Data to process:
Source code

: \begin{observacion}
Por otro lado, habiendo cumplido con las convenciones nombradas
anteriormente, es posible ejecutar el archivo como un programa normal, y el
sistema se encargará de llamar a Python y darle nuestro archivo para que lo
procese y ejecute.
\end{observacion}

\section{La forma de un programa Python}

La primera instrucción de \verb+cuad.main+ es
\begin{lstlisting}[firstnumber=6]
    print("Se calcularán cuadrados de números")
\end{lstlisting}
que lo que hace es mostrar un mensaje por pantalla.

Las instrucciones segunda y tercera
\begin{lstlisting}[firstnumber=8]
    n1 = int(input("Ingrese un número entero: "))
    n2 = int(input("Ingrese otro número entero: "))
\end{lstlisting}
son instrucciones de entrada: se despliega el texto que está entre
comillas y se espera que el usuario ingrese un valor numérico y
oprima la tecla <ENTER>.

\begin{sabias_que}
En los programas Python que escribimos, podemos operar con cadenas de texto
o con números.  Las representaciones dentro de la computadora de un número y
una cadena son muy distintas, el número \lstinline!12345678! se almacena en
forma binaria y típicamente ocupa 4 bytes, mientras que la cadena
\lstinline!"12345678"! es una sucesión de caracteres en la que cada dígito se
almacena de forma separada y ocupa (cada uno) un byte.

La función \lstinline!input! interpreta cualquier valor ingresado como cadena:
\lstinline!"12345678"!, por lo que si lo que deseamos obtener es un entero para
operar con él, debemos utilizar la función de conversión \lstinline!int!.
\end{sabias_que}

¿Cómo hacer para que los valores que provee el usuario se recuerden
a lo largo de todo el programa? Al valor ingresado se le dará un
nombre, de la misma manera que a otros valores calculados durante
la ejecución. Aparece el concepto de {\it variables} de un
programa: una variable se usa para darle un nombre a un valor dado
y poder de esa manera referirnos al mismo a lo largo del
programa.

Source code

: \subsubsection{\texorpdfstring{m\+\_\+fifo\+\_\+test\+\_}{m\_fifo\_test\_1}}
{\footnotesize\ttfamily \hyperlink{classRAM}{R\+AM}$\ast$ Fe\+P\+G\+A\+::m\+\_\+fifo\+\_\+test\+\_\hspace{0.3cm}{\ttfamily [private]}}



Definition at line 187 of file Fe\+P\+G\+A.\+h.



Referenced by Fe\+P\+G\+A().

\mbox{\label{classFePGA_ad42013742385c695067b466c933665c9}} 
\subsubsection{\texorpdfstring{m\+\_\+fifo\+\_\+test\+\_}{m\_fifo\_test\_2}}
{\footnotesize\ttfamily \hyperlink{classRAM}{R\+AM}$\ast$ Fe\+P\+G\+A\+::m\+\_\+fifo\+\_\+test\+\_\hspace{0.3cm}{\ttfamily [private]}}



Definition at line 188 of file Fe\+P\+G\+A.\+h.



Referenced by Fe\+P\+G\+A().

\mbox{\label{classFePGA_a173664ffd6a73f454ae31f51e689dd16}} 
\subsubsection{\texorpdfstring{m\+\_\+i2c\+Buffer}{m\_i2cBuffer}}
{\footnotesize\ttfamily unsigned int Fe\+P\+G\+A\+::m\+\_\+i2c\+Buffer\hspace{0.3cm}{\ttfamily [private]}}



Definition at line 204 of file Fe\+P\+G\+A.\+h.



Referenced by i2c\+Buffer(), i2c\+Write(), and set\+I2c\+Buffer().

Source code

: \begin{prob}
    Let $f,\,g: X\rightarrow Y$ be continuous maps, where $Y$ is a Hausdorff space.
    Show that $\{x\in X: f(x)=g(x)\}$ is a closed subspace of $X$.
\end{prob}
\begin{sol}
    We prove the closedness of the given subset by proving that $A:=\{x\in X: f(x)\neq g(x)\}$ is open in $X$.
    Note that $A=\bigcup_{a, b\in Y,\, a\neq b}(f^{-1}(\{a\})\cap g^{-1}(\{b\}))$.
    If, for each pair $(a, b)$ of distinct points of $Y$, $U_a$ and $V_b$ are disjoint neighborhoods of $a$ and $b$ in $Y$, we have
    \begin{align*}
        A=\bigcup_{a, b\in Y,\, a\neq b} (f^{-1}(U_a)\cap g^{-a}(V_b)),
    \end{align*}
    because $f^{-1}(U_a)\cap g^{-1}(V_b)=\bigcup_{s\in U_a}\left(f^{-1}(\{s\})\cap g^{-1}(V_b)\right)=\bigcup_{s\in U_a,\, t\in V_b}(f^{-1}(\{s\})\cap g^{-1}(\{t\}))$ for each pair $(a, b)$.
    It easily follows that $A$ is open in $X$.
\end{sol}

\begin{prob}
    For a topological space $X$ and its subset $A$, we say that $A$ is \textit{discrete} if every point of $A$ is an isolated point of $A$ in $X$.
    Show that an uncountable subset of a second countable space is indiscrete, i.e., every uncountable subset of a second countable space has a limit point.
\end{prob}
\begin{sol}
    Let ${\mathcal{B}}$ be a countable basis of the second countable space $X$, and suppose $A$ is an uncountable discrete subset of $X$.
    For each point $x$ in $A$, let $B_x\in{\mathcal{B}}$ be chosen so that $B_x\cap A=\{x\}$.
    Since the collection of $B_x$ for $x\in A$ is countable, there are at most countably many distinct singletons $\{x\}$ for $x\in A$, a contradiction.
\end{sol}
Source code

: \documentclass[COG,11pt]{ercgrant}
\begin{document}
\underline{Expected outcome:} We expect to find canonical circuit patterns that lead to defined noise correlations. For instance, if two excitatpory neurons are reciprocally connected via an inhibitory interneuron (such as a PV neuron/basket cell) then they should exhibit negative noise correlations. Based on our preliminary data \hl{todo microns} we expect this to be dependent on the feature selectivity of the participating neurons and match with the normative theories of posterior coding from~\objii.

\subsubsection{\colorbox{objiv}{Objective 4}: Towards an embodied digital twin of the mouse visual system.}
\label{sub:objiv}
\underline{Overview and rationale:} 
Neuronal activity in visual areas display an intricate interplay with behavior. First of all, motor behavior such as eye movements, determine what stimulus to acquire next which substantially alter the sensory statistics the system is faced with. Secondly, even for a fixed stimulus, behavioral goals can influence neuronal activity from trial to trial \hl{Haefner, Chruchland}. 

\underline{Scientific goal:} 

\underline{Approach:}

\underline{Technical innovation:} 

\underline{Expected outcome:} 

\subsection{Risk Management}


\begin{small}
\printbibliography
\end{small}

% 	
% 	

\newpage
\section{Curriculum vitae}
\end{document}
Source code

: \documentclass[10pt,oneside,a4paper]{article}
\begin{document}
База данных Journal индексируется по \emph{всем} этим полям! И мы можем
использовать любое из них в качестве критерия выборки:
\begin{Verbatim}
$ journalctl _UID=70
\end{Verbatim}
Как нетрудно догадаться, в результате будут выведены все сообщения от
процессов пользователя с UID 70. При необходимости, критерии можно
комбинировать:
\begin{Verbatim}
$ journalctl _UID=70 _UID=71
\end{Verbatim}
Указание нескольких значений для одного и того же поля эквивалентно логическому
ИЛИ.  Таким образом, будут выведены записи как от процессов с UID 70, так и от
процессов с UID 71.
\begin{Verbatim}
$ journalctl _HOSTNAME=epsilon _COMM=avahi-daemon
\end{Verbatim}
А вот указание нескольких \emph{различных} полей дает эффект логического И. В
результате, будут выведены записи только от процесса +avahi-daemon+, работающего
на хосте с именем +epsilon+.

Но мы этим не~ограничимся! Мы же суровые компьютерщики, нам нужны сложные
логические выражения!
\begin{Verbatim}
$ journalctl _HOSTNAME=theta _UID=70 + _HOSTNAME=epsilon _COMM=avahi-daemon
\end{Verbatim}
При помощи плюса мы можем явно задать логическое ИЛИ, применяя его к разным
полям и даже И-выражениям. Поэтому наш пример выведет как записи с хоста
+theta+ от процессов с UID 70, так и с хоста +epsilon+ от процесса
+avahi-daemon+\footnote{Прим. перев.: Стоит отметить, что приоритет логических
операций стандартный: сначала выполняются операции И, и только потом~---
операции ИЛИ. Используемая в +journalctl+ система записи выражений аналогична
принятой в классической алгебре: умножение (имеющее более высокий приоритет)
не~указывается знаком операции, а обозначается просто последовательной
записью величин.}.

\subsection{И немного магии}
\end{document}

Work instruction: Your answer must be every line from the listing above that holds the string "prob".

Answer to the exercise:
: \begin{prob}
\end{prob}
\begin{prob}
\end{prob}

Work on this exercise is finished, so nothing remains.